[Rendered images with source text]
____________________

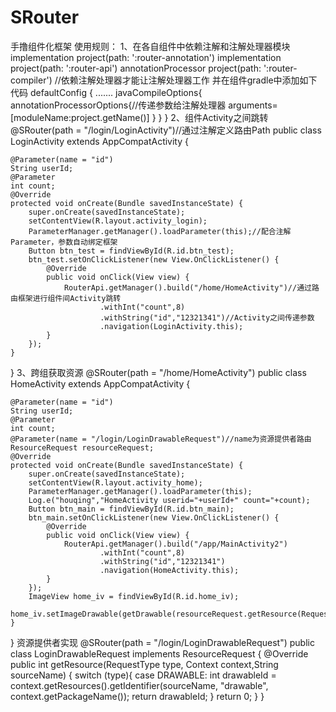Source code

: # SRouter
手撸组件化框架
使用规则：
1、在各自组件中依赖注解和注解处理器模块
  implementation project(path: ':router-annotation')
  implementation project(path: ':router-api')
  annotationProcessor project(path: ':router-compiler') //依赖注解处理器才能让注解处理器工作
  并在组件gradle中添加如下代码
      defaultConfig {
       .......
        javaCompileOptions{
            annotationProcessorOptions{//传递参数给注解处理器
                arguments=[moduleName:project.getName()]
            }
        }
    }
2、组件Activity之间跳转
@SRouter(path = "/login/LoginActivity")//通过注解定义路由Path
public class LoginActivity extends AppCompatActivity {

    @Parameter(name = "id")
    String userId;
    @Parameter
    int count;
    @Override
    protected void onCreate(Bundle savedInstanceState) {
        super.onCreate(savedInstanceState);
        setContentView(R.layout.activity_login);
        ParameterManager.getManager().loadParameter(this);//配合注解Parameter，参数自动绑定框架
        Button btn_test = findViewById(R.id.btn_test);
        btn_test.setOnClickListener(new View.OnClickListener() {
            @Override
            public void onClick(View view) {
                RouterApi.getManager().build("/home/HomeActivity")//通过路由框架进行组件间Activity跳转
                        .withInt("count",8)
                        .withString("id","12321341")//Activity之间传递参数
                        .navigation(LoginActivity.this);
            }
        });
    }
}
3、跨组获取资源
  @SRouter(path = "/home/HomeActivity")
public class HomeActivity extends AppCompatActivity {

    @Parameter(name = "id")
    String userId;
    @Parameter
    int count;
    @Parameter(name = "/login/LoginDrawableRequest")//name为资源提供者路由
    ResourceRequest resourceRequest;
    @Override
    protected void onCreate(Bundle savedInstanceState) {
        super.onCreate(savedInstanceState);
        setContentView(R.layout.activity_home);
        ParameterManager.getManager().loadParameter(this);
        Log.e("houqing","HomeActivity userid="+userId+" count="+count);
        Button btn_main = findViewById(R.id.btn_main);
        btn_main.setOnClickListener(new View.OnClickListener() {
            @Override
            public void onClick(View view) {
                RouterApi.getManager().build("/app/MainActivity2")
                        .withInt("count",8)
                        .withString("id","12321341")
                        .navigation(HomeActivity.this);
            }
        });
        ImageView home_iv = findViewById(R.id.home_iv);
        home_iv.setImageDrawable(getDrawable(resourceRequest.getResource(Request.RequestType.DRAWABLE,this,"login_icon")));
    }
}
资源提供者实现
@SRouter(path = "/login/LoginDrawableRequest")
public class LoginDrawableRequest implements ResourceRequest {
    @Override
    public int getResource(RequestType type, Context context,String sourceName) {
        switch (type){
            case DRAWABLE:
                int drawableId = context.getResources().getIdentifier(sourceName, "drawable", context.getPackageName());
                return drawableId;
        }
        return 0;
    }
}
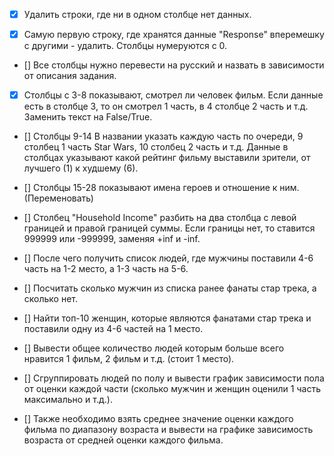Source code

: - [x] Удалить строки, где ни в одном столбце нет данных.

- [x] Самую первую строку, где хранятся данные "Response" вперемешку с другими - удалить. Столбцы нумеруются с 0.

- [] Все столбцы нужно перевести на русский и назвать в зависимости от описания задания.

- [x] Столбцы с 3-8 показывают, смотрел ли человек фильм. Если данные есть в столбце 3, то он смотрел 1 часть, в 4 столбце 2 часть и т.д.
Заменить текст на False/True.

- [] Столбцы 9-14 В названии указать каждую часть по очереди, 9 столбец 1 часть Star Wars, 10 столбец 2 часть и т.д.
Данные в столбцах указывают какой рейтинг фильму выставили зрители, от лучшего (1) к худшему (6).

- [] Столбцы 15-28 показывают имена героев и отношение к ним. (Переменовать)

- [] Столбец "Household Income" разбить на два столбца с левой границей и правой границей суммы.
Если границы нет, то ставится 999999 или -999999, заменяя +inf и -inf.

- [] После чего получить список людей, где мужчины поставили 4-6 часть на 1-2 место, а 1-3 часть на 5-6.

- [] Посчитать сколько мужчин из списка ранее фанаты стар трека, а сколько нет.

- [] Найти топ-10 женщин, которые являются фанатами стар трека и поставили одну из 4-6 частей на 1 место.

- [] Вывести общее количество людей которым больше всего нравится 1 фильм, 2 фильм и т.д. (стоит 1 место).

- [] Сгруппировать людей по полу и вывести график зависимости пола от оценки каждой части (сколько мужчин и женщин оценили 1 часть максимально и т.д.).

- [] Также необходимо взять среднее значение оценки каждого фильма по диапазону возраста и вывести на графике зависимость возраста от средней оценки каждого фильма.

____________________

:: INSTRUCTIONS FOR THE TASK ::
Copy, exactly and only, the lines above that begin with the one containing "implementation project(path: ':router-api')" and finish with the one containing "Button btn_test = findViewById(R.id.btn_test);".

:: ANSWER BOX ::
  implementation project(path: ':router-api')
  annotationProcessor project(path: ':router-compiler') //依赖注解处理器才能让注解处理器工作
  并在组件gradle中添加如下代码
      defaultConfig {
       .......
        javaCompileOptions{
            annotationProcessorOptions{//传递参数给注解处理器
                arguments=[moduleName:project.getName()]
            }
        }
    }
2、组件Activity之间跳转
@SRouter(path = "/login/LoginActivity")//通过注解定义路由Path
public class LoginActivity extends AppCompatActivity {

    @Parameter(name = "id")
    String userId;
    @Parameter
    int count;
    @Override
    protected void onCreate(Bundle savedInstanceState) {
        super.onCreate(savedInstanceState);
        setContentView(R.layout.activity_login);
        ParameterManager.getManager().loadParameter(this);//配合注解Parameter，参数自动绑定框架
        Button btn_test = findViewById(R.id.btn_test);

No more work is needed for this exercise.